ISMSルールの中での郵送について(不採用者の履歴書など)
当社のISMSルールの中での郵送についてご相談させて下さい。
現在当社のルールにて、「普通郵便」を禁止としており、必ず追跡可能な送付方法を取るようルール付けています。
そこでレターパックやメール便といった方法を主に使用しているのですが、メール便については信書の利用が不可であるため、レターパックを利用することが多くなっています。
ただレターパックだと、コストが高くなってしまうことから、現在見直しを検討しています。
そこで信書が送付可能な「普通郵便」を利用可能にするべきかどうかで悩んでおります。
(具体的には不採用者の履歴書返送等です。)
もちろん送付物の内容によってはレターパックとの使い分けが必要になってくるとは思っているのですが・・・。
ご質問ありがとうございます。コスト削減とセキュリティ維持のバランス、非常に重要な視点です。結論から申し上げますと、ISMSにおいて「普通郵便が絶対に禁止」という決まりはありません。

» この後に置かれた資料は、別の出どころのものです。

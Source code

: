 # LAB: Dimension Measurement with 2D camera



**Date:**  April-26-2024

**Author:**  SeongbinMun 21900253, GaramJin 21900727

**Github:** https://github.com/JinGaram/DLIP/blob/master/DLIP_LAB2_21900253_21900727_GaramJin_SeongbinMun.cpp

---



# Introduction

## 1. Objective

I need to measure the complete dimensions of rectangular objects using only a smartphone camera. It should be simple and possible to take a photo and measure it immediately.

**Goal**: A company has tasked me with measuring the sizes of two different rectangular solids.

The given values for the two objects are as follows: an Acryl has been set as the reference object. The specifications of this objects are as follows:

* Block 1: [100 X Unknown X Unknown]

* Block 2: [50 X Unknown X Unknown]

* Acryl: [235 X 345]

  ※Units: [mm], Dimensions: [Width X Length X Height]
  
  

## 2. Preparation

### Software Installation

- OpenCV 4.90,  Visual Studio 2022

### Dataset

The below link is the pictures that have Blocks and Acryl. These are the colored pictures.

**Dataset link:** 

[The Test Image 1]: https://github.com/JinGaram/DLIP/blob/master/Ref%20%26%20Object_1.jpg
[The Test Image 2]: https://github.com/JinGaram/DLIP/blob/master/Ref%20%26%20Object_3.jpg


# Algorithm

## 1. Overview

リスクアセスメント(リスクの評価)に基づき、組織として許容できる範囲であれば、普通郵便の利用を再開することは可能です。判断のポイントを3つの視点で整理しました。
1. リスクアセスメントに基づくルールの最適化
ISMSの核心は「すべての資産に一律の対策をすること」ではなく、「リスクの大きさに応じた適切な対策を選択すること」にあります。
- 資産の重要度の再評価:
不採用者の履歴書など、万が一紛失した際の影響度(機密性・完全性)を改めて評価します。 - 「普通郵便」のリスク:
追跡不能・紛失時の特定が困難という「脆弱性」に対し、その発生頻度と被害の大きさを「リスクグループ分析対策表」等を用いて数値化します。 - 費用対効果の検討:
高コストなレターパックを全件に強制することが、事業の継続性(可用性)やリソース配分の観点から「過剰な対策」になっていないかを検討します。
2. 「履歴書」返送に関する法的・実務的視点
履歴書の取扱いについては、ISMSだけでなく個人情報保護法や民法上の責任も考慮する必要があります。
- 返却は「義務」ではない:
個人情報保護法上、利用目的を終えた情報は適切に「消去」することが求められますが、必ずしも「返却」が義務付けられているわけではありません。 - 過失責任の回避(民法709条):
万が一、郵送事故で情報が漏洩し本人に損害を与えた場合、会社は「過失」を問われる可能性があります。普通郵便を選択する場合は、このリスクを組織として「受容」するか、あるいは「代替策」を講じる必要があります。 - 代替策の例:
「返却せず、社内で確実にシュレッダー廃棄・溶解処理する」というルールに変更する企業も多いです。これにより郵送コストと紛失リスクの両方をゼロにできます。
3. 実務的なアドバイス:使い分けの基準作り
「何でも普通郵便」とするのではなく、以下のように「情報の重要度」による使い分けを明確に規定することをお勧めします。
- 追跡必須:
顧客の機密情報、原本の再発行が不可能な重要書類、高機密な個人情報。 - 普通郵便可:
一般的なパンフレット、公開情報、本人同意を得た上での定型的な返送書類。
ポイント:同意の取得
履歴書の返送に普通郵便を利用したい場合は、あらかじめ応募要項などに「不採用時の履歴書は普通郵便で返送する(または社内で廃棄する)」旨を記載し、同意を得ておくことでトラブルを未然に防ぐことができます。
4. 弊社サンプル文書集の活用
弊社の「ISMSサンプル文書集」では、こうしたルールの見直しを論理的に裏付けるためのツールを収録しています。
- リスクマネジメント管理規程:
「情報の重要度」を機密性・完全性・可用性の3軸で評価し、対策を決定する手順が定義されています。 - リスクグループ分析対策表:
「郵送」という活動における脅威(紛失、誤送達)と脆弱性を分析し、現状の対策が妥当かを判定するのに役立ちます。
「無理をして高いコストをかけ続ける」ことはISMSの継続的な改善を妨げる要因にもなります。実態に即した「身の丈に合ったルール」への再構築をぜひ検討してみてください。